When a dog attacks, it's very easy to play the blame game, but it's not always that simple. Any dog can attack when forced into a situation where they feel threatened or scared. But a lot of the times these attacks take place, they follow a pattern: How the dogs were reared, their socialisation with other dogs and humans, their environment, food, amount of exercise, and if male dogs, whether they've been neutered... It's a complex number of factors that bring a dog to attack.

If this was the case of a human attacking another human, the investigation would dig deep in to the history of the perpetrator: Had they been a victim of violence or abuse themselves? What was their education? Do they have a history of substance abuse? It has to be the same with dogs. The same rules need to be applied; it's pointless putting down the dog and prosecuting the owner if we learn nothing about how the attack came to happen: What was the temperament of the parents of the dog, why was it bred, where was it bred?

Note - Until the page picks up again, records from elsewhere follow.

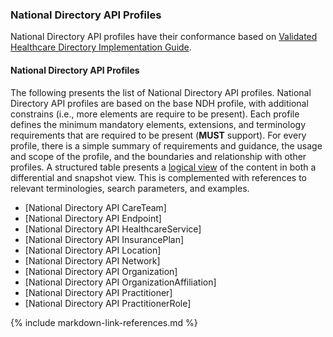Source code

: ### National Directory API Profiles

National Directory API profiles have their conformance based on [Validated Healthcare Directory Implementation Guide](https://build.fhir.org/ig/HL7/VhDir).


#### National Directory API Profiles
The following presents the list of National Directory API profiles. National Directory API profiles are based on the base NDH profile, with additional constrains (i.e., more elements are require to be present). Each profile defines the minimum mandatory elements, extensions, and terminology requirements that are required to be present (**MUST** support). For every profile, there is a simple summary of  requirements and guidance, the usage and scope of the profile, and the boundaries and relationship with other profiles. A structured table presents a [logical view](https://hl7.org/fhir/R4/formats.html#table) of the content in both a differential and snapshot view. This is complemented with references to relevant terminologies, search parameters, and examples.

* [National Directory API CareTeam]
* [National Directory API Endpoint]
* [National Directory API HealthcareService]
* [National Directory API InsurancePlan]
* [National Directory API Location]
* [National Directory API Network]
* [National Directory API Organization]
* [National Directory API OrganizationAffiliation]
* [National Directory API Practitioner]
* [National Directory API PractitionerRole]


{% include markdown-link-references.md %}
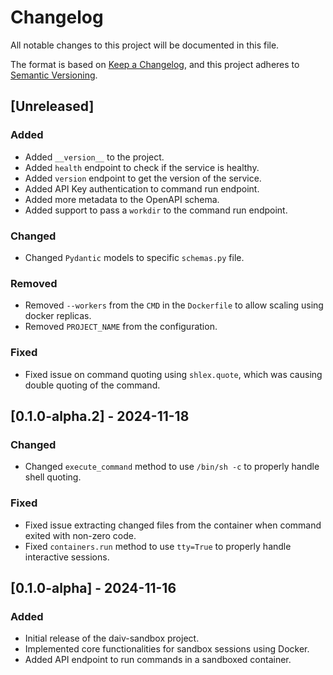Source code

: # Changelog

All notable changes to this project will be documented in this file.

The format is based on [Keep a Changelog](https://keepachangelog.com/en/1.0.0/),
and this project adheres to [Semantic Versioning](https://semver.org/spec/v2.0.0.html).

## [Unreleased]

### Added

- Added `__version__` to the project.
- Added `health` endpoint to check if the service is healthy.
- Added `version` endpoint to get the version of the service.
- Added API Key authentication to command run endpoint.
- Added more metadata to the OpenAPI schema.
- Added support to pass a `workdir` to the command run endpoint.

### Changed

- Changed `Pydantic` models to specific `schemas.py` file.

### Removed

- Removed `--workers` from the `CMD` in the `Dockerfile` to allow scaling using docker replicas.
- Removed `PROJECT_NAME` from the configuration.

### Fixed

- Fixed issue on command quoting using `shlex.quote`, which was causing double quoting of the command.

## [0.1.0-alpha.2] - 2024-11-18

### Changed

- Changed `execute_command` method to use `/bin/sh -c` to properly handle shell quoting.

### Fixed

- Fixed issue extracting changed files from the container when command exited with non-zero code.
- Fixed `containers.run` method to use `tty=True` to properly handle interactive sessions.

## [0.1.0-alpha] - 2024-11-16

### Added

- Initial release of the daiv-sandbox project.
- Implemented core functionalities for sandbox sessions using Docker.
- Added API endpoint to run commands in a sandboxed container.

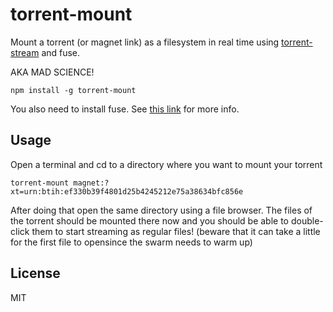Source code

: # torrent-mount

Mount a torrent (or magnet link) as a filesystem in real time using [torrent-stream](https://github.com/mafintosh/torrent-stream) and fuse.

AKA MAD SCIENCE!

	npm install -g torrent-mount

You also need to install fuse. See [this link](https://github.com/bcle/fuse4js#requirements) for more info.

## Usage

Open a terminal and cd to a directory where you want to mount your torrent

	torrent-mount magnet:?xt=urn:btih:ef330b39f4801d25b4245212e75a38634bfc856e

After doing that open the same directory using a file browser.
The files of the torrent should be mounted there now and you should be able to double-click them to start streaming as regular files! (beware that it can take a little for the first file to opensince the swarm needs to warm up)

## License

MIT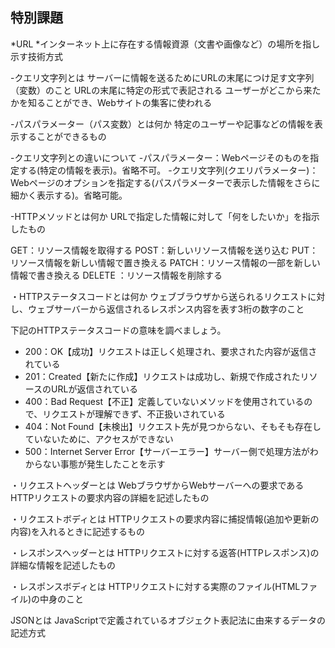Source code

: ## 特別課題
*URL
  *インターネット上に存在する情報資源（文書や画像など）の場所を指し示す技術方式

-クエリ文字列とは
 サーバーに情報を送るためにURLの末尾につけ足す文字列（変数）のこと
 URLの末尾に特定の形式で表記される
 ユーザーがどこから来たかを知ることができ、Webサイトの集客に使われる

-パスパラメーター（パス変数）とは何か
 特定のユーザーや記事などの情報を表示することができるもの

-クエリ文字列との違いについて
 -パスパラメーター：Webページそのものを指定する(特定の情報を表示)。省略不可。
 -クエリ文字列(クエリパラメーター)：Webページのオプションを指定する(パスパラメーターで表示した情報をさらに細かく表示する)。省略可能。

-HTTPメソッドとは何か
 URLで指定した情報に対して「何をしたいか」を指示したもの

GET：リソース情報を取得する
POST：新しいリソース情報を送り込む
PUT：リソース情報を新しい情報で置き換える
PATCH：リソース情報の一部を新しい情報で書き換える
DELETE ：リソース情報を削除する

・HTTPステータスコードとは何か
ウェブブラウザから送られるリクエストに対し、ウェブサーバーから返信されるレスポンス内容を表す3桁の数字のこと

下記のHTTPステータスコードの意味を調べましょう。
- 200：OK【成功】リクエストは正しく処理され、要求された内容が返信されている
- 201：Created【新たに作成】リクエストは成功し、新規で作成されたリソースのURLが返信されている
- 400：Bad Request【不正】定義していないメソッドを使用されているので、リクエストが理解できず、不正扱いされている
- 404：Not Found【未検出】リクエスト先が見つからない、そもそも存在していないために、アクセスができない
- 500：Internet Server Error【サーバーエラー】サーバー側で処理方法がわからない事態が発生したことを示す

・リクエストヘッダーとは
WebブラウザからWebサーバーへの要求であるHTTPリクエストの要求内容の詳細を記述したもの

・リクエストボディとは
HTTPリクエストの要求内容に捕捉情報(追加や更新の内容)を入れるときに記述するもの

・レスポンスヘッダーとは
HTTPリクエストに対する返答(HTTPレスポンス)の詳細な情報を記述したもの

・レスポンスボディとは
HTTPリクエストに対する実際のファイル(HTMLファイル)の中身のこと

JSONとは
JavaScriptで定義されているオブジェクト表記法に由来するデータの記述方式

On Gumtree, upon searching for 'dog for sale' in the UK, nearly 7,200 adverts come up. Dogs are now bought and sold like disposable objects, with people breeding, selling and buying dogs on a whim, without the proper thought, consideration and preparation it takes to ensure you're bringing the right dog into your life.

A dog becomes aggressive and attacks because at some point in it's life, (even in the breeding process; not the breed of dog but the nature of the dog's parents, and the breeder themselves), bad decisions were made that consequently, resulted in the dog attacking a human.

We need to get to the bottom of why this most recent dog attack came about. Yes, the dogs will have been put down, and the owner will doubtlessly be prosecuted, but finger pointing and knee-jerk reactions aren't helpful in preventing further attacks from other dogs.

All we're left with now is yet another child whose life has been ruined by yet another preventable dog attack.